_What to work on_:
Pick every line out of the entries below that has the string "resuelve", and copy it.

Saved data entries:
※ ※ ※
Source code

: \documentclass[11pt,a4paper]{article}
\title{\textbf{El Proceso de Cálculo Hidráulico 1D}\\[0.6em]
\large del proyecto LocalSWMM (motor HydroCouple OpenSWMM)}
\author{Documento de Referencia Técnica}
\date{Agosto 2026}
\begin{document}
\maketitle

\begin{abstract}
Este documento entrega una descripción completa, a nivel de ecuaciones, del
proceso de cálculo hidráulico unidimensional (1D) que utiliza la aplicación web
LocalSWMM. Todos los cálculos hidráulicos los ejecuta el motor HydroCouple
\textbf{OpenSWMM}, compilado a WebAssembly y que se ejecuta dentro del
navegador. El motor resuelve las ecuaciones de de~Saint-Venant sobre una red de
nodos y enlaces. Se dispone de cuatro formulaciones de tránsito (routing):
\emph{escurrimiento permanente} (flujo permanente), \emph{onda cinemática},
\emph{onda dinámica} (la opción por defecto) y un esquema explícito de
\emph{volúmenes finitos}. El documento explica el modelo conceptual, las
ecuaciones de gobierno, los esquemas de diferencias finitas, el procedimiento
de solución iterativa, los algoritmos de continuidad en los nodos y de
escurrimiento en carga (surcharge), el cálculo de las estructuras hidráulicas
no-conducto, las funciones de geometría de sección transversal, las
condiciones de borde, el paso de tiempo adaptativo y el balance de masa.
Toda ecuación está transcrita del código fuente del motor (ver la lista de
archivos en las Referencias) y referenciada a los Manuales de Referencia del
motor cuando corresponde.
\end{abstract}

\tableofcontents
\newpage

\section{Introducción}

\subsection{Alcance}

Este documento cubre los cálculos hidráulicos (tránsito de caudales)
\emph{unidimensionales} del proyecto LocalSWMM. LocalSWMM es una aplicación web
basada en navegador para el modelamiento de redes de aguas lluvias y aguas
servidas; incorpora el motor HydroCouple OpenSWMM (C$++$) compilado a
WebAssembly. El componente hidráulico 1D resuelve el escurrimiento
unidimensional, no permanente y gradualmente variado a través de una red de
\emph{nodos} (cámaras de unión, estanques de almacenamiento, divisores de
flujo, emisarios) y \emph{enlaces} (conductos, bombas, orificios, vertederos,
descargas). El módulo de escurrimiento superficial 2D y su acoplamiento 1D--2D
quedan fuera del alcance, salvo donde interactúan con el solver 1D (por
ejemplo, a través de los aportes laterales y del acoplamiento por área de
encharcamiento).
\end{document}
※ ※ ※
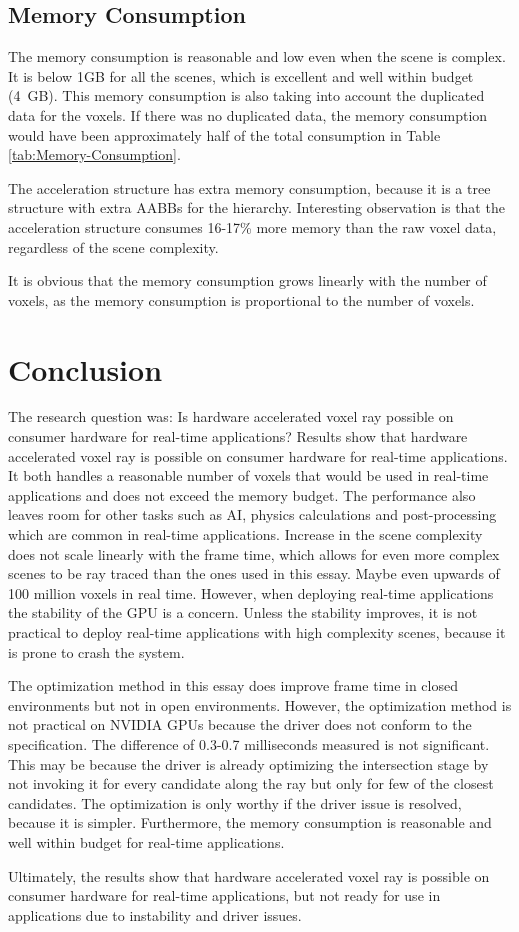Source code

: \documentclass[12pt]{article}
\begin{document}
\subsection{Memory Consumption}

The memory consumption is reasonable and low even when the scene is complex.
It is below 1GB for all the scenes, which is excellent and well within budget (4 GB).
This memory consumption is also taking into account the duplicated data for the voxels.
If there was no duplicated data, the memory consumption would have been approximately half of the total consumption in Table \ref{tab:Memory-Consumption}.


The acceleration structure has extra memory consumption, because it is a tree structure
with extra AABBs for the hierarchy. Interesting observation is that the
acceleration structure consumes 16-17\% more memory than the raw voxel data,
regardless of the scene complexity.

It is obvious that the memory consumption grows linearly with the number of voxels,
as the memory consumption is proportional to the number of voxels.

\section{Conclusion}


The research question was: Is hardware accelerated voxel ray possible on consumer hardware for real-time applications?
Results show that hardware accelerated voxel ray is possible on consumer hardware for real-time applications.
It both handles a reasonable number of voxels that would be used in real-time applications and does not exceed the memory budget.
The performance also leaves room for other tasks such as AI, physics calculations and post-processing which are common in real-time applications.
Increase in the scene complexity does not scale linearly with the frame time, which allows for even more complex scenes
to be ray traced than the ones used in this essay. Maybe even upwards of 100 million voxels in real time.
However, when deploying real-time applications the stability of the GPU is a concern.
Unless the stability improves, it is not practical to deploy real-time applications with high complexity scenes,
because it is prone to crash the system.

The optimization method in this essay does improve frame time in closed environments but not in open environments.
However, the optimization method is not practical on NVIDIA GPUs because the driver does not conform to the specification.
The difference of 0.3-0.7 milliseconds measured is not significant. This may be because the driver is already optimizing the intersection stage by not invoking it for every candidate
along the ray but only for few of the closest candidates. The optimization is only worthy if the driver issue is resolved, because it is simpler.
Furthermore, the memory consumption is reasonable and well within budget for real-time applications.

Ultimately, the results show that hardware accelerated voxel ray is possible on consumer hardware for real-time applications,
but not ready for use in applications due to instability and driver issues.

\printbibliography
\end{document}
※ ※ ※
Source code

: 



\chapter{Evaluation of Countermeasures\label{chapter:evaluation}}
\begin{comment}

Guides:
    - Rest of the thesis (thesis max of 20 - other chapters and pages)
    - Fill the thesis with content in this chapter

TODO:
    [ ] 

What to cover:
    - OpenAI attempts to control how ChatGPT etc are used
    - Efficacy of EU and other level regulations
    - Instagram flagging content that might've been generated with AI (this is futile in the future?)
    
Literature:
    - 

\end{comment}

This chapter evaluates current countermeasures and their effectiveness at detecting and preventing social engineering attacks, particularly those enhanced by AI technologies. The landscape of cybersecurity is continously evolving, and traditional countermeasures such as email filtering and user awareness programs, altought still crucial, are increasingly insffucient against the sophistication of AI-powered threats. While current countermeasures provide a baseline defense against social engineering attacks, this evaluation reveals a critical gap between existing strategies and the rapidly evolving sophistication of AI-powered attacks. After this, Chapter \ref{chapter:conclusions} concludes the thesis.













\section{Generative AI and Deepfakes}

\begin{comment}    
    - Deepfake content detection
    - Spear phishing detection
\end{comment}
※ ※ ※
_Response to the task_:
navegador. El motor resuelve las ecuaciones de de~Saint-Venant sobre una red de
WebAssembly. El componente hidráulico 1D resuelve el escurrimiento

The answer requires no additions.